Minnesota may not be one of the original 13 colonies, but it's making up for its late-starter status with one smart documentary after another.
You say you want a revolution?
Look no further than Twin Cities Public Television, a station so obsessed with the story of America’s independence you’d think St. Paul staffers are required to wear powdered wigs at work.
“Constitution USA With Peter Sagal,” a four-part series that premieres nationally on Tuesday, continues a trend that began 16 years ago, when Twin Cities producers were looking for a way to serve up a history lesson that didn’t come across like a stodgy textbook.
The solution: Have established theater actors like Philip Seymour Hoffman and Roger Rees slip into wool costumes and read the words of our founding fathers directly into the camera.
“Liberty! An American Revolution” received the prestigious Peabody Award in 1998, with judges citing the six-part series’ “clarity and passion.”
“I think a lot of filmmakers had shied away from looking at that part of history because it’s really difficult to do without photographs you can lovingly pan over like Ken Burns does,” said executive producer Catherine Allan. “We ended up staking out an area others weren’t interested in.”
The intimate approach continued with such high-caliber talent as Colm Feore, Eve Best and Blair Brown signing up for 2010’s “Dolley Madison,” 2007’s “Alexander Hamilton” and 2003’s Emmy-winning “Ben Franklin.”
But for “Constitution,” Allan and her team threw out the playbook.
“We wanted to anchor the series in the present and show people that the Constitution is very much alive and around us,” she said.
Instead of trained actors, producers turned to Sagal, host of NPR’s “Wait, Wait ... Don’t Tell Me!,” to take viewers on a motorcycle ride across the country, visiting citizens whose lives are greatly affected by interpretations of the Bill of Rights.
Sagal’s adventures, shot intermittently over the course of six months, include hitting the gun range with a weapons advocate in Montana, sipping beer with a scholar at a Philadelphia bar established in 1773, strolling through a Rhode Island high school with a student who forced administrators to take down a written prayer from an auditorium wall, and breaking bread with a bunch of ex-Marines whose passion for civil rights often leads to barroom brawls.
These encounters humanize such complicated issues as state vs. federal powers, citizenship rights, due process of law and dozens of other topics we slept through in college.
‘Serious but not too serious’
Sagal, known for his rapid-fire wit, said he struggled to figure out when to crack a joke and when to keep his mouth shut.
“I feel an obligation to be funny because people expect it.
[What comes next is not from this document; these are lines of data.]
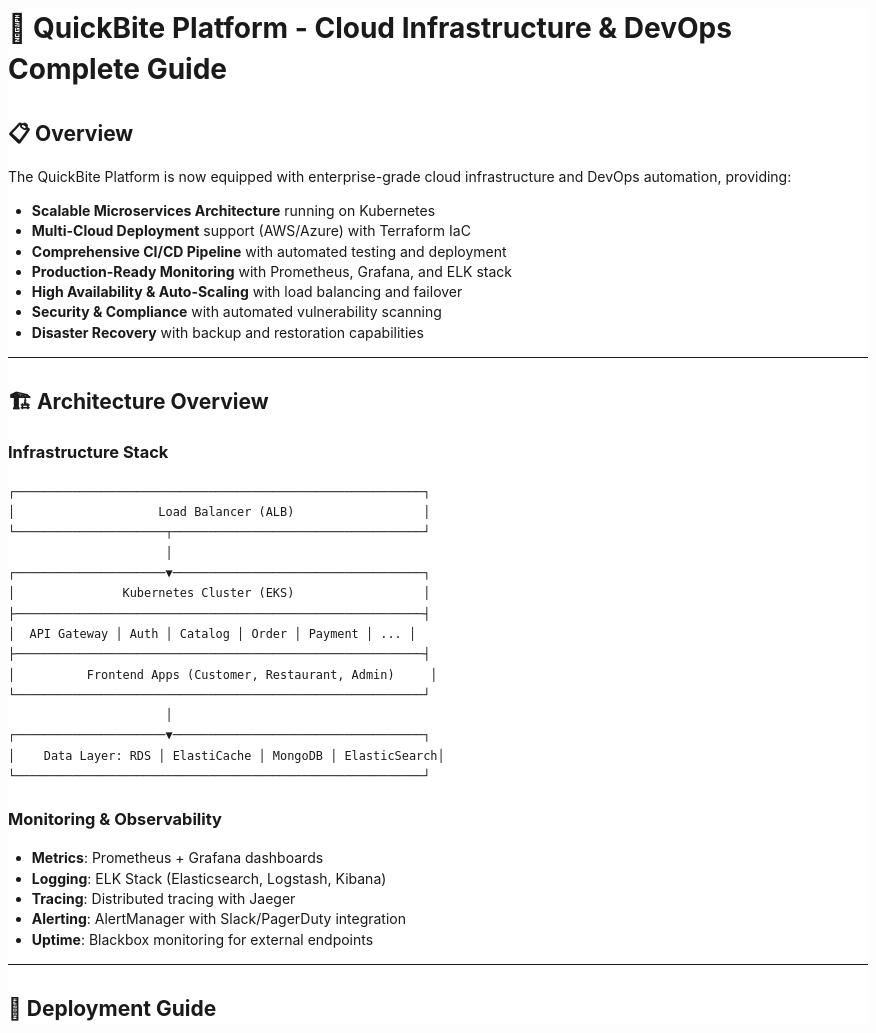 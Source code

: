 # 🚀 QuickBite Platform - Cloud Infrastructure & DevOps Complete Guide

## 📋 Overview

The QuickBite Platform is now equipped with enterprise-grade cloud infrastructure and DevOps automation, providing:

- **Scalable Microservices Architecture** running on Kubernetes
- **Multi-Cloud Deployment** support (AWS/Azure) with Terraform IaC
- **Comprehensive CI/CD Pipeline** with automated testing and deployment
- **Production-Ready Monitoring** with Prometheus, Grafana, and ELK stack
- **High Availability & Auto-Scaling** with load balancing and failover
- **Security & Compliance** with automated vulnerability scanning
- **Disaster Recovery** with backup and restoration capabilities

---

## 🏗️ Architecture Overview

### **Infrastructure Stack**
```
┌─────────────────────────────────────────────────────────┐
│                    Load Balancer (ALB)                  │
└─────────────────────┬───────────────────────────────────┘
                      │
┌─────────────────────▼───────────────────────────────────┐
│               Kubernetes Cluster (EKS)                  │
├─────────────────────────────────────────────────────────┤
│  API Gateway │ Auth │ Catalog │ Order │ Payment │ ... │
├─────────────────────────────────────────────────────────┤
│          Frontend Apps (Customer, Restaurant, Admin)     │
└─────────────────────────────────────────────────────────┘
                      │
┌─────────────────────▼───────────────────────────────────┐
│    Data Layer: RDS │ ElastiCache │ MongoDB │ ElasticSearch│
└─────────────────────────────────────────────────────────┘
```

### **Monitoring & Observability**
- **Metrics**: Prometheus + Grafana dashboards
- **Logging**: ELK Stack (Elasticsearch, Logstash, Kibana)
- **Tracing**: Distributed tracing with Jaeger
- **Alerting**: AlertManager with Slack/PagerDuty integration
- **Uptime**: Blackbox monitoring for external endpoints

---

## 🚀 Deployment Guide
But am I going to sit there and make a joke in front of a father who lost his son in a war? Absolutely not,” he said. “Lots of times I would go for it, and it would be too much or too little. In the end it may not be a laugh riot, but I think I helped keep it light and accessible.”
Helping to take the stuffiness out of academics are clips of everything from “To Kill a Mockingbird” to “Kojak,” as well as Monty Python-inspired animation that’s more amusing than half of the material on the Cartoon Network.